Marriage of Brooks, In re

Decision Date09 December 1987
Docket NumberNo. 14454,14454
Citation742 S.W.2d 585
PartiesIn re MARRIAGE OF BROOKS. William Paul BROOKS, Petitioner-Appellant, v. Rose Marie BROOKS, Respondent-Respondent.
CourtMissouri Court of Appeals

Harold A. Kyser, Butler, for petitioner-appellant.

George R. Lilleston, Clinton, for respondent-respondent.

HOGAN, Judge.

This is a proceeding for dissolution of a marriage of 21 years. The only issue tendered is whether a family business was properly valued by the trial court as an asset subject to distribution as marital property under the provisions of § 452.330, RSMo 1986. 1 The cause was argued and submitted to this court at its regular September 1986 Session at Springfield. Because the appeal involves valuation and distribution of that intangible asset called "goodwill" as marital property and because we were aware that consideration of goodwill as an intangible asset subject to distribution as marital property had been undertaken by our Supreme Court, we deferred adjudication of this case. With the filing of Hanson v. Hanson, Graham v. Graham (consolidated), 738 S.W.2d 429 (Mo. banc 1987), and Taylor v. Taylor, 736 S.W.2d 388 (Mo. banc 1987), we have the benefit of our Supreme Court's guidance, even though the court did not make its decisions retroactive. Hanson decided, primarily, that the goodwill of a professional practice is a marital asset subject to division in dissolution proceedings. Further, Hanson reaffirmed that goodwill is property in the following language:

"Is goodwill property? Our courts have long recognized that 'the good will of a business is property....' Sessinghaus Milling Co. v. Hanebrink, 247 Mo. 212, 152 S.W. 354, 357 (Mo.1912); Montgomery v. Getty, 284 S.W.2d 313 (Mo.App.1955); Magee v. Pope, , 112 S.W.2d 891, 899 (Mo.App.1938); Kreger Glass Co. v. Kreger, 49 S.W.2d 260 (Mo.App.1932). Goodwill produced in a professional setting is no less property than that arising from a commercial setting.

Accounting texts define goodwill as 'an economic advantage which exists when the total value of a business is more than the value of its identifiable assets. This economic advantage arises because the expected earnings of the business exceed the level of earnings on only its identifiable assets....' Welsch, Zlatkovich, and Harrison, Intermediate Accounting, 438 (6th ed. 1982). '[It] is an intangible asset that attaches to a business as a result of such favorable factors as location, product superiority, reputation, and managerial skill....' Niswonger and Fess, Accounting Principles, 257 (12th ed. 1977).

Courts have defined goodwill as 'nothing more than the probability, that the old customers will resort to the old place.' Cruttwell v. Lye, 17 Ves. 335, 346, 34 Eng.Rep. 129, 134 (Ch. 1810). 'Men will pay for any privilege that gives a reasonable expectancy of preference in the race of competition. Such expectancy may come from succession in a place or name or otherwise to a business that has won the favor of its customers.' In re Brown, 242 N.Y. 1, 6, 150 N.E. 581, 582 (1926).

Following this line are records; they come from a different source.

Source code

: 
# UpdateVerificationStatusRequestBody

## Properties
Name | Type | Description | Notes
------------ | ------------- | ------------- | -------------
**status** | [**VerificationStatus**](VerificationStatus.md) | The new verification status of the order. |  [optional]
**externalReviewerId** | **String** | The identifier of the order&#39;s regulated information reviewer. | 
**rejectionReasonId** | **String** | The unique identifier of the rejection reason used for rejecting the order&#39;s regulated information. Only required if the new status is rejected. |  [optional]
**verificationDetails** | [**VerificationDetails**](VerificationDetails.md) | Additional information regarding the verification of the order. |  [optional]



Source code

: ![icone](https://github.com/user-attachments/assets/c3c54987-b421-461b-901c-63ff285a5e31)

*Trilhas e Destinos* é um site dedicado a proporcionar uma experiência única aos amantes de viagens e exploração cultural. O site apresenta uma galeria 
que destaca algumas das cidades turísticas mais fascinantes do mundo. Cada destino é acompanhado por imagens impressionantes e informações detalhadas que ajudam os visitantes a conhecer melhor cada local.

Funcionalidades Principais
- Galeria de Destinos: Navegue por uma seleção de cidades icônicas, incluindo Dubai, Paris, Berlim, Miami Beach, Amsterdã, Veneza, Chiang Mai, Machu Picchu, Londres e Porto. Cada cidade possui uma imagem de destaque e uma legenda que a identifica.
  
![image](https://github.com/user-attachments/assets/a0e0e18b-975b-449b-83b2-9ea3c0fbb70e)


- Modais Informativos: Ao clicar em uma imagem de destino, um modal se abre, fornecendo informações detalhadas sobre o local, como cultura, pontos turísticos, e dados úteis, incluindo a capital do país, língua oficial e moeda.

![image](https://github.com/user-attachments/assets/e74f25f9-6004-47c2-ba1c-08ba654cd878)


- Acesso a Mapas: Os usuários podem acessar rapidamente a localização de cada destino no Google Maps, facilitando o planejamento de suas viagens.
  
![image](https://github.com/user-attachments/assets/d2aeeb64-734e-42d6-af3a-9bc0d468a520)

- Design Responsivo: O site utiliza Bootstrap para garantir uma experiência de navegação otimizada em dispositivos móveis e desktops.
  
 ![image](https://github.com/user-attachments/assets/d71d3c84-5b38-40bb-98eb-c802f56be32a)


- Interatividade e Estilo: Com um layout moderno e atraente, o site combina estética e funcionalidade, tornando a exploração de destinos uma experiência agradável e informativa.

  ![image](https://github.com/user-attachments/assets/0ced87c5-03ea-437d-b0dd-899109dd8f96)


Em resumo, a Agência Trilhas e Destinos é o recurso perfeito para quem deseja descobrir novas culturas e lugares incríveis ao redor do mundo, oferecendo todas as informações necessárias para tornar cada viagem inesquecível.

The common theme in all of these definitions is that the goodwill which can be sold, and is therefore property, attaches not to an individual but to a business entity. Goodwill has no separate existence; it has value only as an incident of a continuing business."

Hanson, 738 S.W.2d at 433.

The court's opinion was focussed upon the goodwill of a professional practice acquired during marriage. In valuing such goodwill as marital property, the court stated its strong preference for fair market valuation both as evidence of the existence of goodwill and of its true value, and rejected capitalization formulae because of: a) the speculative nature of such formulae in a professional context; b) the tendency of such formulae to place a present value on the future earning capacity of the individual professional, and c) because of the " 'disturbing equity in compelling a professional practitioner to pay a spouse a share of intangible assets at a judicially determined value that could not be realized by a sale or another method of liquidating value.' [Citation omitted.]" See Taylor, 736 S.W.2d at 390.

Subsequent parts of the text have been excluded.